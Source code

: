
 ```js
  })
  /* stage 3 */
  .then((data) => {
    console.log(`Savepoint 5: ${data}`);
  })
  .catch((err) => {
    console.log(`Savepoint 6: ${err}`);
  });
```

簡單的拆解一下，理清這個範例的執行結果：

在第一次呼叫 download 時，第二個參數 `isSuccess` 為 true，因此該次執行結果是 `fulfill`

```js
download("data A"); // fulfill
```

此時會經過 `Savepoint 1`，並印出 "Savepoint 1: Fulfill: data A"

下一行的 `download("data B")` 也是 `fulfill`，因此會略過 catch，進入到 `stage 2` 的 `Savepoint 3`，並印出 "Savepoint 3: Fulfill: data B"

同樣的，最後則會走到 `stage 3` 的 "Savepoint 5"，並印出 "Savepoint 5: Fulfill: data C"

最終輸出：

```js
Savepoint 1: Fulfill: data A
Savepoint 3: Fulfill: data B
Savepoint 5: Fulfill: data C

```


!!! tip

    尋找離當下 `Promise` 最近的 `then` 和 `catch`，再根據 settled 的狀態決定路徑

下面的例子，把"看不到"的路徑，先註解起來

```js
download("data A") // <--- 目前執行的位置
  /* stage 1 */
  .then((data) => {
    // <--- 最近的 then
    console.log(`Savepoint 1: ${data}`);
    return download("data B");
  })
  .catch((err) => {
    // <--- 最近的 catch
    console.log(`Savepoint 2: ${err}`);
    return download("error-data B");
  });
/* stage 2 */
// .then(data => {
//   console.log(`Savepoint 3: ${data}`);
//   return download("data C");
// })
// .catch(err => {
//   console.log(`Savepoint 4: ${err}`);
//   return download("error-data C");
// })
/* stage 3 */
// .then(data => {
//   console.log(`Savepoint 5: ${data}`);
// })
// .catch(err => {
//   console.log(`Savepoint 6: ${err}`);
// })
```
---
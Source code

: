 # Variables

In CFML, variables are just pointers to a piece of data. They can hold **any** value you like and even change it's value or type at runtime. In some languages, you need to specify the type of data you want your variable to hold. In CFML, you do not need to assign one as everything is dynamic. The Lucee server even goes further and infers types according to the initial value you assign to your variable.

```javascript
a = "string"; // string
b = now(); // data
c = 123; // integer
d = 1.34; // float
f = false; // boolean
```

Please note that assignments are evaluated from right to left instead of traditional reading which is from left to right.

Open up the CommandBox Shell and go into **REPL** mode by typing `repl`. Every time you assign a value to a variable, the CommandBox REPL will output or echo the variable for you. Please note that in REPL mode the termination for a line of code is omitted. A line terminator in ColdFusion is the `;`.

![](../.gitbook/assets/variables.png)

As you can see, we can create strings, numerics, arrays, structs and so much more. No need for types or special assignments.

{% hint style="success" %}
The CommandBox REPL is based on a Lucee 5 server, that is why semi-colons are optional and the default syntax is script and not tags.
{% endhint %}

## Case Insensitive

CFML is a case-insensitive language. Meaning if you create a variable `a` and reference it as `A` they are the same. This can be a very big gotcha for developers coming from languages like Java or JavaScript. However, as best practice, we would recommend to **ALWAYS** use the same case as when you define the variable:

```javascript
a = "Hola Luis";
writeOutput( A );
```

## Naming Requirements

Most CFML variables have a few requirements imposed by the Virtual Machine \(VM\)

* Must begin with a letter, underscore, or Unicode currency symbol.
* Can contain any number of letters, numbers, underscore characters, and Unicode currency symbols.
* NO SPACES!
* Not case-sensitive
---
_WHAT THE TASK REQUIRES:_ Search the material for the word "currency" and report how many lines hold it. Add nothing else.

_RESPONSE FOR THIS EXERCISE:_ 2